コザの「白人街」をゆく

コザの「白人街」は胡屋十字路から嘉手納基地へかけてのゲート前通り一帯です。すっかり廃れた「黒人街」とは違って、今もコザの繁華街となっています。英語の看板を掲げる店も多く、アメリカ人の姿もちらほら目立ちます。
 
 

   

米兵相手のクラブもいくつか残っています。かつては英語の看板ばかりが目立ち、日本語の表示は「沖縄人お断り」だけの店も多かったといいますが、復帰後は円高や駐留米軍の縮小で米兵相手の商売だけでは立ち行かなくなり、「日本人歓迎」の看板を出すようになったとか。

   

英語の看板を出しているのはクラブだけではありません。スシハウスやスチームバスもありました。スチームバスって、今風にいえばサウナでしょうけど、当時としてはソープランドのルーツでもあります。

民家を改造したような小さな店の看板も2カ国語表記です。でもこんなスナックに米兵が来るの?

米兵相手の質屋さん。復帰前は1ドル=360円の固定レートだったのに、最近では1ドル=100円台前半ですから、米ドルで同じ給与だと日本円に直せば三分の一に下がったことになります。質屋が繁盛するのももっともですね。

   

インド人経営の仕立て屋がありました。コザが基地の町であった頃、アジア各地からアメリカン・マネーを求めていろんな人たちが集まっていました。軍事基地で働くフィリピン人も多かったとか。

かつては華人もたくさんいました。沖縄の華人は台湾人や上海人が多かったようですが、本土復帰と前後して沖縄を去った人が多いといいます。しかし最近は台湾人観光客が増えていて、「歓迎光臨」と中国語で看板を出すみやげ物店もありました。

英語の看板を出す店はどんどん潰れてゆき、日本語の看板の店に変わっています。アメリカ統治の頃は、米軍基地で地元労働者のストライキがしばしば起こりました。すると米軍側はオフリミット(米兵の基地外出禁止令)を出し、客足が途絶えた飲食店業者らがスト中の労働者を襲撃するという騒動もあったようです。当時のコザ市は経済の基地依存度は実に83%まで達していて、沖縄の本土復帰運動が盛り上がる中で、この街では「復帰反対集会」が開かれたといいます。

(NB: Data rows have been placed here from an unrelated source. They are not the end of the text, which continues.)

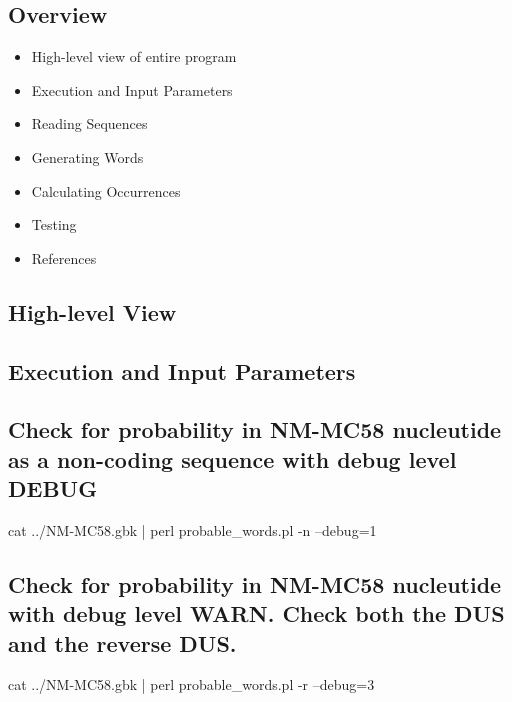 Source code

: \documentclass[12pt,notitlepage]{article}
\author{Leo Przybylski}
\begin{document}
  \W \begin{s5presentation}
  \maketitle

\begin{ifhtml}
    \begin{s5slide}
      \section{Overview}
      \begin{itemize}
      \item High-level view of entire program
      \item Execution and Input Parameters
      \item Reading Sequences
      \item Generating Words
      \item Calculating Occurrences
      \item Testing
      \item References
      \end{itemize}
    \end{s5slide}

    \begin{s5slide}
      \section{High-level View}
    \end{s5slide}

    \begin{s5slide}
      \section{Execution and Input Parameters}
      \subsection{Check for probability in NM-MC58 nucleutide as a non-coding sequence with debug level DEBUG}
      cat ../NM-MC58.gbk | perl probable_words.pl -n --debug=1
      \subsection{Check for probability in NM-MC58 nucleutide with debug level WARN. Check both the DUS and the reverse DUS.}
      cat ../NM-MC58.gbk | perl probable_words.pl -r --debug=3

\end{s5slide}
\end{ifhtml}
\end{s5presentation}
\end{document}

「白人街」のもう1つのメインストリートであるBC通りは、街ぐるみで改装されて地元向けのオシャレなショッピング・モール「中央パークアベニュー」に変身しています。

警察からのお知らせが2カ国語表記なことに、かつてここが「白人街」であったことの面影が感じられます。

基地のゲート前にはアメリカン・スタイルのホテルというよりモーテルが残っています。

アメリカ人相手のビデオシアター。かつてこの建物はバンク・オブ・アメリカ(バンカメ)の支店でした。アメリカ統治下で米系銀行が進出したのですが、本土復帰後は日本でアメリカ資本の銀行が一般の預金業務を続けるのは法的に難しくなり、支店は琉球銀行へ譲渡された後、閉鎖となりました。金融機関の対外開放が進んで「シティバンク」が進出している現在では、考えられないことですね。

コザ郊外の泡瀬にはプラザ百貨店、ロジャース百貨店などアメリカ式のデパートがありました。私は1975年、まだ車が右側通行だった頃、沖縄海洋博ツアーに参加してここに立ち寄り、「なんか倉庫みたいなデパートだなー」と感じた記憶がありますが、今ではすっかり日本式のショッピングセンターになっていて、アメリカ製品が多いわけでもありません。ロジャース百貨店の中に入ると、メインテナントは三越でした。